Trump believes he has an agreement with the Saudis to moderate prices with regard to any impact form Iran sanctions.  In the case of the OPEC June 30 meeting, we believe the administration had already coordinated with the Saudis on the action to hike production.  

As prices started rising again in September, Trump used his UN General Assembly Speech to directly criticize OPEC for high prices.  Then in early October when prices flirted with $85 amid reports that Iran oil exports were already falling by nearly 700,000 b/d ahead of US sanctions, Trump once again called King Salman to request a production hike. This time the request was more urgent as the US mid-term election in November was only about a month a way. Saudi Arabia quickly responded hiking production in October and November up to 11.1 million b/d.  

By the time of the US election, Brent was back into the low $70’s, and of course, would eventually crash to the low $50’s due to a sell-off in equities and concerns about the global economy.

China Trade War & Fighting the Fed Impacts Oil Demand Worries

While not directly aimed at oil markets, Trump’s action to launch a costly trade war with China has contributed to concerns about the global economy.  Likewise, his criticism of Federal Reserve Chairman Jerome Powell is making the market more nervous about US monetary policy and the economy. The concerns about the global economy and projected slow down in the US economy have provoked additional worries about oil demand.  OPEC, IEA and EIA had already revised down global growth in oil demand, and these new economic concerns are an additional contributing factor to weakness in the oil market in the fourth quarter.

More Trump Interventions to come in 2019

Trump – Saudi Arabia Relationship: With the US mid-term election over and Brent prices in the low $50’s, we think Saudi Arabia is pursuing a “Saudi First” policy to hike oil prices. The December OPEC decision to cut production is just the first step. Certainly, we expect Trump to continue to tweet criticisms at OPEC for any price spikes but we think the behind-the-scenes arm-twisting will cease at least until the President’s own re-election year in 2020.

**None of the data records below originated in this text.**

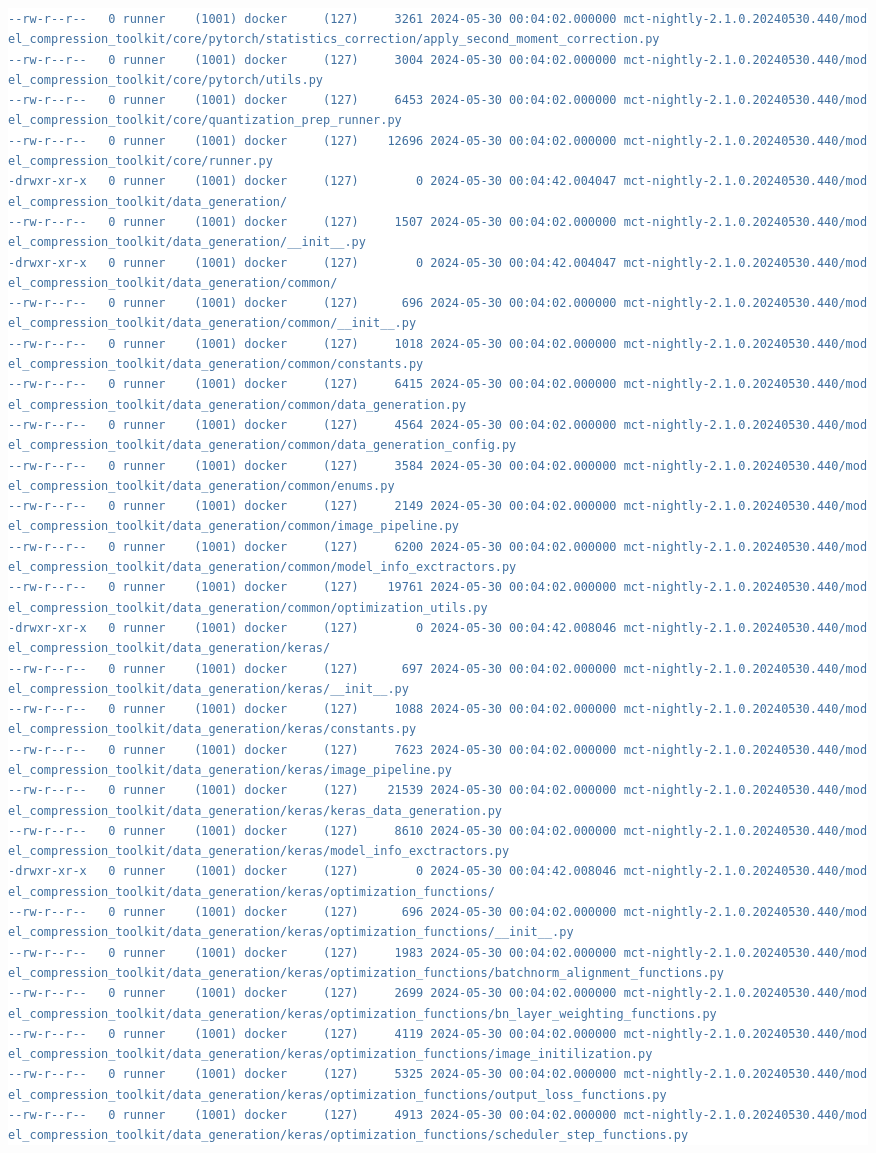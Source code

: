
 ```diff
--rw-r--r--   0 runner    (1001) docker     (127)     3261 2024-05-30 00:04:02.000000 mct-nightly-2.1.0.20240530.440/model_compression_toolkit/core/pytorch/statistics_correction/apply_second_moment_correction.py
--rw-r--r--   0 runner    (1001) docker     (127)     3004 2024-05-30 00:04:02.000000 mct-nightly-2.1.0.20240530.440/model_compression_toolkit/core/pytorch/utils.py
--rw-r--r--   0 runner    (1001) docker     (127)     6453 2024-05-30 00:04:02.000000 mct-nightly-2.1.0.20240530.440/model_compression_toolkit/core/quantization_prep_runner.py
--rw-r--r--   0 runner    (1001) docker     (127)    12696 2024-05-30 00:04:02.000000 mct-nightly-2.1.0.20240530.440/model_compression_toolkit/core/runner.py
-drwxr-xr-x   0 runner    (1001) docker     (127)        0 2024-05-30 00:04:42.004047 mct-nightly-2.1.0.20240530.440/model_compression_toolkit/data_generation/
--rw-r--r--   0 runner    (1001) docker     (127)     1507 2024-05-30 00:04:02.000000 mct-nightly-2.1.0.20240530.440/model_compression_toolkit/data_generation/__init__.py
-drwxr-xr-x   0 runner    (1001) docker     (127)        0 2024-05-30 00:04:42.004047 mct-nightly-2.1.0.20240530.440/model_compression_toolkit/data_generation/common/
--rw-r--r--   0 runner    (1001) docker     (127)      696 2024-05-30 00:04:02.000000 mct-nightly-2.1.0.20240530.440/model_compression_toolkit/data_generation/common/__init__.py
--rw-r--r--   0 runner    (1001) docker     (127)     1018 2024-05-30 00:04:02.000000 mct-nightly-2.1.0.20240530.440/model_compression_toolkit/data_generation/common/constants.py
--rw-r--r--   0 runner    (1001) docker     (127)     6415 2024-05-30 00:04:02.000000 mct-nightly-2.1.0.20240530.440/model_compression_toolkit/data_generation/common/data_generation.py
--rw-r--r--   0 runner    (1001) docker     (127)     4564 2024-05-30 00:04:02.000000 mct-nightly-2.1.0.20240530.440/model_compression_toolkit/data_generation/common/data_generation_config.py
--rw-r--r--   0 runner    (1001) docker     (127)     3584 2024-05-30 00:04:02.000000 mct-nightly-2.1.0.20240530.440/model_compression_toolkit/data_generation/common/enums.py
--rw-r--r--   0 runner    (1001) docker     (127)     2149 2024-05-30 00:04:02.000000 mct-nightly-2.1.0.20240530.440/model_compression_toolkit/data_generation/common/image_pipeline.py
--rw-r--r--   0 runner    (1001) docker     (127)     6200 2024-05-30 00:04:02.000000 mct-nightly-2.1.0.20240530.440/model_compression_toolkit/data_generation/common/model_info_exctractors.py
--rw-r--r--   0 runner    (1001) docker     (127)    19761 2024-05-30 00:04:02.000000 mct-nightly-2.1.0.20240530.440/model_compression_toolkit/data_generation/common/optimization_utils.py
-drwxr-xr-x   0 runner    (1001) docker     (127)        0 2024-05-30 00:04:42.008046 mct-nightly-2.1.0.20240530.440/model_compression_toolkit/data_generation/keras/
--rw-r--r--   0 runner    (1001) docker     (127)      697 2024-05-30 00:04:02.000000 mct-nightly-2.1.0.20240530.440/model_compression_toolkit/data_generation/keras/__init__.py
--rw-r--r--   0 runner    (1001) docker     (127)     1088 2024-05-30 00:04:02.000000 mct-nightly-2.1.0.20240530.440/model_compression_toolkit/data_generation/keras/constants.py
--rw-r--r--   0 runner    (1001) docker     (127)     7623 2024-05-30 00:04:02.000000 mct-nightly-2.1.0.20240530.440/model_compression_toolkit/data_generation/keras/image_pipeline.py
--rw-r--r--   0 runner    (1001) docker     (127)    21539 2024-05-30 00:04:02.000000 mct-nightly-2.1.0.20240530.440/model_compression_toolkit/data_generation/keras/keras_data_generation.py
--rw-r--r--   0 runner    (1001) docker     (127)     8610 2024-05-30 00:04:02.000000 mct-nightly-2.1.0.20240530.440/model_compression_toolkit/data_generation/keras/model_info_exctractors.py
-drwxr-xr-x   0 runner    (1001) docker     (127)        0 2024-05-30 00:04:42.008046 mct-nightly-2.1.0.20240530.440/model_compression_toolkit/data_generation/keras/optimization_functions/
--rw-r--r--   0 runner    (1001) docker     (127)      696 2024-05-30 00:04:02.000000 mct-nightly-2.1.0.20240530.440/model_compression_toolkit/data_generation/keras/optimization_functions/__init__.py
--rw-r--r--   0 runner    (1001) docker     (127)     1983 2024-05-30 00:04:02.000000 mct-nightly-2.1.0.20240530.440/model_compression_toolkit/data_generation/keras/optimization_functions/batchnorm_alignment_functions.py
--rw-r--r--   0 runner    (1001) docker     (127)     2699 2024-05-30 00:04:02.000000 mct-nightly-2.1.0.20240530.440/model_compression_toolkit/data_generation/keras/optimization_functions/bn_layer_weighting_functions.py
--rw-r--r--   0 runner    (1001) docker     (127)     4119 2024-05-30 00:04:02.000000 mct-nightly-2.1.0.20240530.440/model_compression_toolkit/data_generation/keras/optimization_functions/image_initilization.py
--rw-r--r--   0 runner    (1001) docker     (127)     5325 2024-05-30 00:04:02.000000 mct-nightly-2.1.0.20240530.440/model_compression_toolkit/data_generation/keras/optimization_functions/output_loss_functions.py
--rw-r--r--   0 runner    (1001) docker     (127)     4913 2024-05-30 00:04:02.000000 mct-nightly-2.1.0.20240530.440/model_compression_toolkit/data_generation/keras/optimization_functions/scheduler_step_functions.py
```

Iran Waiver Extensions: April 2019 promises to be a big month for oil markets.  Not only has OPEC scheduled an early special extraordinary meeting in April, but also the Trump Administration will make a decision about extensions of waivers from Iran sanctions. We think it is too early to tell what direction the administration might take but even if extensions are granted, they will likely require even lower amounts of Iran imports than allowed today. While we strongly disagree about the impact on fundamentals, the market has already shown a proclivity to view waivers as a significant catalyst for oil prices. 
 
Venezuela: We are also keeping a close eye on Venezuela. The recent Venezuelan navy encounters with ExxonMobil’s oil rig vessels in the waters off the coast of Guyana have the potential to spark a major disruption to oil markets. If these incidents continue or goes too far, it could easily provoke Trump to take military action.  As we have previously reported in client notes, Trump has openly talked about taking military action in Venezuela comparing it to President George H.W. Bush military intervention in Panama with former President Manuel Noriega. He has commented in a White House press conference that military action is an option in dealing with Venezuela’s President Nicholas Maduro. In the past, Trump has been talked back from a military option in Venezuela by Generals Mattis, McMaster and Kelly - but all of them will be gone in 2019. Moreover, there are more Venezuela hawks in the administration under Pompeo and Bolton. Aside from the Guyana incidents, the situation in Venezuela continues to get worse for its citizens and neighboring countries.